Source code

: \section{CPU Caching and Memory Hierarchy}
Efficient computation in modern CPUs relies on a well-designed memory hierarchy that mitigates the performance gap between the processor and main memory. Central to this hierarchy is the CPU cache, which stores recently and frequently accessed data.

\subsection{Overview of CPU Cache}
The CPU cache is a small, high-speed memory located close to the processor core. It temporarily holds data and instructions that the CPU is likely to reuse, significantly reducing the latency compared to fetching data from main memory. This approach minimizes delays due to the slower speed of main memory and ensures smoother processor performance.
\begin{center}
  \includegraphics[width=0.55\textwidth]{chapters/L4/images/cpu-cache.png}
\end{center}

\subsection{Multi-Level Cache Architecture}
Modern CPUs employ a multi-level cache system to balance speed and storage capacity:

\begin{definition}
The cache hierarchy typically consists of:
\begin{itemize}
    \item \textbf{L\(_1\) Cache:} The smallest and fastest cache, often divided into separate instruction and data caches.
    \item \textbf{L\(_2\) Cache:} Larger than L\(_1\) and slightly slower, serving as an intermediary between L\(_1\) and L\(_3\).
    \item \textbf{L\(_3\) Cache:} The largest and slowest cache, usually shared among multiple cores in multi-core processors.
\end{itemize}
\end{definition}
######
=== Exercise prompt ===
Give back the records word for word. Start at the first line, end at the line containing "L\(_1\) and L\(_3\).", and include both.

=== Solution to this exercise ===
Source code

: \section{CPU Caching and Memory Hierarchy}
Efficient computation in modern CPUs relies on a well-designed memory hierarchy that mitigates the performance gap between the processor and main memory. Central to this hierarchy is the CPU cache, which stores recently and frequently accessed data.

\subsection{Overview of CPU Cache}
The CPU cache is a small, high-speed memory located close to the processor core. It temporarily holds data and instructions that the CPU is likely to reuse, significantly reducing the latency compared to fetching data from main memory. This approach minimizes delays due to the slower speed of main memory and ensures smoother processor performance.
\begin{center}
  \includegraphics[width=0.55\textwidth]{chapters/L4/images/cpu-cache.png}
\end{center}

\subsection{Multi-Level Cache Architecture}
Modern CPUs employ a multi-level cache system to balance speed and storage capacity:

\begin{definition}
The cache hierarchy typically consists of:
\begin{itemize}
    \item \textbf{L\(_1\) Cache:} The smallest and fastest cache, often divided into separate instruction and data caches.
    \item \textbf{L\(_2\) Cache:} Larger than L\(_1\) and slightly slower, serving as an intermediary between L\(_1\) and L\(_3\).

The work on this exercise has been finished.